Powell told King he himself has been racially profiled many times and even though it's frustrating, "it's kind of a better course of action to take it easy and don't let your anger make the current situation worse."
Gates and Sgt. James Crowley -- the two men who have found themselves at the center of a national debate on race -- are set to meet Obama on Thursday evening in what might be the first case of beer diplomacy at the White House.
White House Press Secretary Robert Gibbs said today the session will not have a formal agenda, but rather, it will offer the opportunity to "step back a bit" and have a dialogue.
"This is about having a beer," he said.
According to Gibbs, Gates and Crowley are paying for their own transportation to Washington.
Crowley is expected to bring his family with him to visit the White House but the meeting will take place only between himself, Gates and Obama. The three men will sit outside at the picnic table by the White House's new swing set.
Gibbs said the meeting will be a "poignant moment" and communicate the message that "despite what was said after that, we can still sit down and discuss issues that are important like this, that we can, I think, as the president has said many times, disagree without being disagreeable."
Crowley arrested Gates, former host of the PBS show "African-American Lives," on charges of disorderly conduct after responding to a 911 call of a suspected break-in. Gates, returning from a trip to China, was trying to get into his house after being locked out.

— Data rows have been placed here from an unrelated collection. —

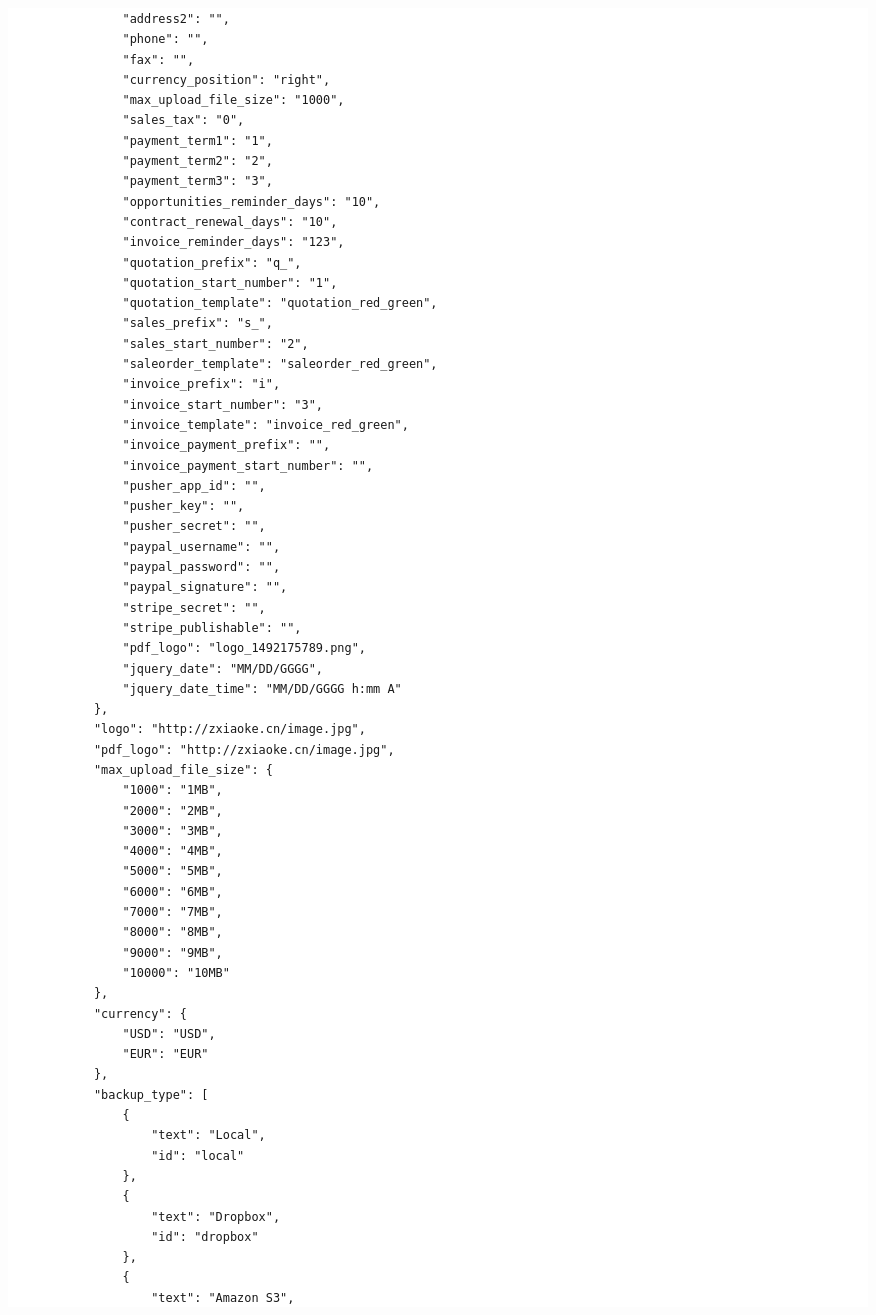                     "address2": "",
                    "phone": "",
                    "fax": "",
                    "currency_position": "right",
                    "max_upload_file_size": "1000",
                    "sales_tax": "0",
                    "payment_term1": "1",
                    "payment_term2": "2",
                    "payment_term3": "3",
                    "opportunities_reminder_days": "10",
                    "contract_renewal_days": "10",
                    "invoice_reminder_days": "123",
                    "quotation_prefix": "q_",
                    "quotation_start_number": "1",
                    "quotation_template": "quotation_red_green",
                    "sales_prefix": "s_",
                    "sales_start_number": "2",
                    "saleorder_template": "saleorder_red_green",
                    "invoice_prefix": "i",
                    "invoice_start_number": "3",
                    "invoice_template": "invoice_red_green",
                    "invoice_payment_prefix": "",
                    "invoice_payment_start_number": "",
                    "pusher_app_id": "",
                    "pusher_key": "",
                    "pusher_secret": "",
                    "paypal_username": "",
                    "paypal_password": "",
                    "paypal_signature": "",
                    "stripe_secret": "",
                    "stripe_publishable": "",
                    "pdf_logo": "logo_1492175789.png",
                    "jquery_date": "MM/DD/GGGG",
                    "jquery_date_time": "MM/DD/GGGG h:mm A"
                },
                "logo": "http://zxiaoke.cn/image.jpg",
                "pdf_logo": "http://zxiaoke.cn/image.jpg",
                "max_upload_file_size": {
                    "1000": "1MB",
                    "2000": "2MB",
                    "3000": "3MB",
                    "4000": "4MB",
                    "5000": "5MB",
                    "6000": "6MB",
                    "7000": "7MB",
                    "8000": "8MB",
                    "9000": "9MB",
                    "10000": "10MB"
                },
                "currency": {
                    "USD": "USD",
                    "EUR": "EUR"
                },
                "backup_type": [
                    {
                        "text": "Local",
                        "id": "local"
                    },
                    {
                        "text": "Dropbox",
                        "id": "dropbox"
                    },
                    {
                        "text": "Amazon S3",
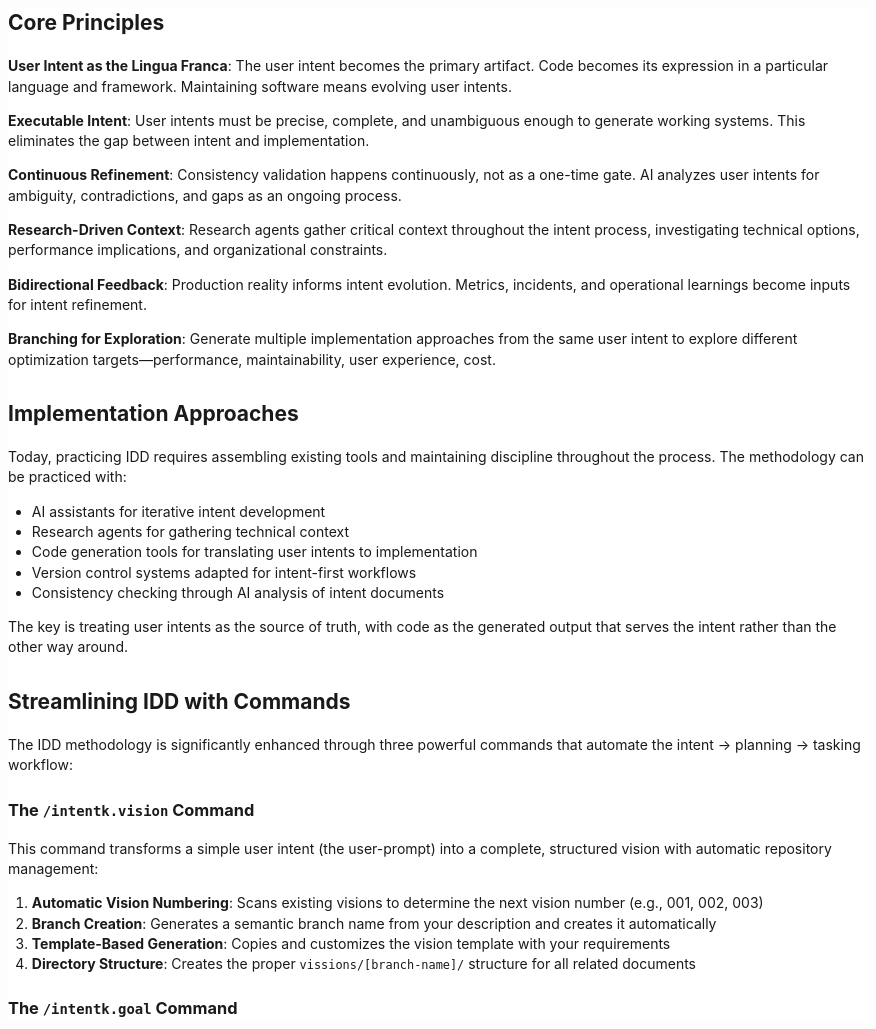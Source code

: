 ## Core Principles

**User Intent as the Lingua Franca**: The user intent becomes the primary artifact. Code becomes its expression in a particular language and framework. Maintaining software means evolving user intents.

**Executable Intent**: User intents must be precise, complete, and unambiguous enough to generate working systems. This eliminates the gap between intent and implementation.

**Continuous Refinement**: Consistency validation happens continuously, not as a one-time gate. AI analyzes user intents for ambiguity, contradictions, and gaps as an ongoing process.

**Research-Driven Context**: Research agents gather critical context throughout the intent process, investigating technical options, performance implications, and organizational constraints.

**Bidirectional Feedback**: Production reality informs intent evolution. Metrics, incidents, and operational learnings become inputs for intent refinement.

**Branching for Exploration**: Generate multiple implementation approaches from the same user intent to explore different optimization targets—performance, maintainability, user experience, cost.

## Implementation Approaches

Today, practicing IDD requires assembling existing tools and maintaining discipline throughout the process. The methodology can be practiced with:

- AI assistants for iterative intent development
- Research agents for gathering technical context
- Code generation tools for translating user intents to implementation
- Version control systems adapted for intent-first workflows
- Consistency checking through AI analysis of intent documents

The key is treating user intents as the source of truth, with code as the generated output that serves the intent rather than the other way around.

## Streamlining IDD with Commands

The IDD methodology is significantly enhanced through three powerful commands that automate the intent → planning → tasking workflow:

### The `/intentk.vision` Command

This command transforms a simple user intent (the user-prompt) into a complete, structured vision with automatic repository management:

1. **Automatic Vision Numbering**: Scans existing visions to determine the next vision number (e.g., 001, 002, 003)
2. **Branch Creation**: Generates a semantic branch name from your description and creates it automatically
3. **Template-Based Generation**: Copies and customizes the vision template with your requirements
4. **Directory Structure**: Creates the proper `vissions/[branch-name]/` structure for all related documents

### The `/intentk.goal` Command
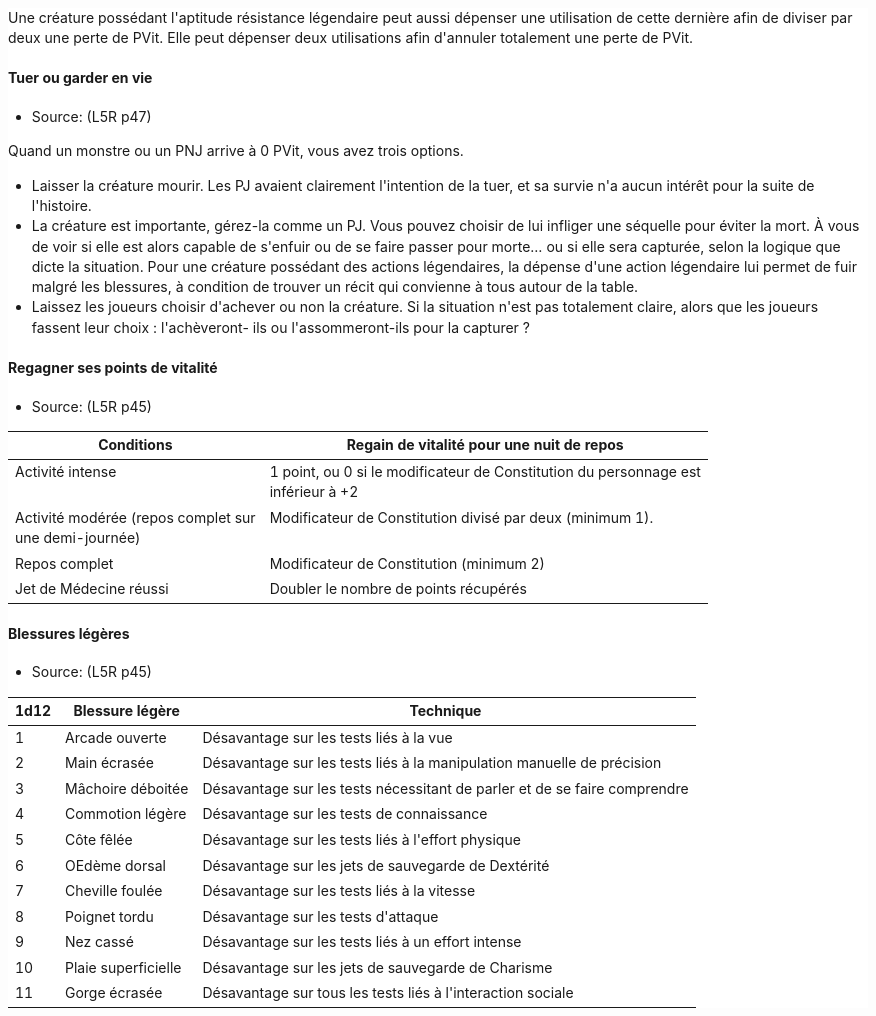 Une créature possédant l'aptitude résistance légendaire peut aussi dépenser une utilisation de cette dernière afin de diviser par deux une perte de PVit. Elle peut dépenser deux utilisations afin d'annuler totalement une perte de PVit.





#### Tuer ou garder en vie

- Source: (L5R p47)

Quand un monstre ou un PNJ arrive à 0 PVit, vous avez trois options.

* Laisser la créature mourir. Les PJ avaient clairement l'intention de la tuer, et sa survie n'a aucun intérêt pour la suite de l'histoire.
* La créature est importante, gérez-la comme un PJ. Vous pouvez choisir de lui infliger une séquelle pour éviter la mort. À vous de voir si elle est alors capable de s'enfuir ou de se faire passer pour morte… ou si elle sera capturée, selon la logique que dicte la situation. Pour une créature possédant des actions légendaires, la dépense d'une action légendaire lui permet de fuir malgré les blessures, à condition de trouver un récit qui convienne à tous autour de la table.
* Laissez les joueurs choisir d'achever ou non la créature. Si la situation n'est pas totalement claire, alors que les joueurs fassent leur choix : l'achèveront- ils ou l'assommeront-ils pour la capturer ?






#### Regagner ses points de vitalité

- Source: (L5R p45)

|Conditions|Regain de vitalité pour une nuit de repos|
|---|---|
|Activité intense|1 point, ou 0 si le modificateur de Constitution du personnage est<br>inférieur à +2|
|Activité modérée (repos complet sur<br>une demi-journée)|Modificateur de Constitution divisé par deux (minimum 1).|
|Repos complet|Modificateur de Constitution (minimum 2)|
|Jet de Médecine réussi|Doubler le nombre de points récupérés|






#### Blessures légères

- Source: (L5R p45)

|1d12|Blessure légère|Technique|
|---|---|---|
|1|Arcade ouverte|Désavantage sur les tests liés à la vue|
|2|Main écrasée|Désavantage sur les tests liés à la manipulation manuelle de précision|
|3|Mâchoire déboitée|Désavantage sur les tests nécessitant de parler et de se faire comprendre|
|4|Commotion légère|Désavantage sur les tests de connaissance|
|5|Côte fêlée|Désavantage sur les tests liés à l'effort physique|
|6|OEdème dorsal|Désavantage sur les jets de sauvegarde de Dextérité|
|7|Cheville foulée|Désavantage sur les tests liés à la vitesse|
|8|Poignet tordu|Désavantage sur les tests d'attaque|
|9|Nez cassé|Désavantage sur les tests liés à un effort intense|
|10|Plaie superficielle|Désavantage sur les jets de sauvegarde de Charisme|
|11|Gorge écrasée|Désavantage sur tous les tests liés à l'interaction sociale|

The charges were later dropped, but Gates claims Crowley treated him unfairly and would not respond to his requests for his badge number.
Crowley says the professor was loud, accused him of arresting Gates because he "was a black man in America," and even made a reference to Crowley's mother.
Some are skeptical over whether the meeting between the three men and the issue that has taken center stage in the last week and a half will spur a national discussion on larger issues about race relations.
"I fear not, but I hope so," Randall Kennedy a professor of law at Harvard University, told ABC News.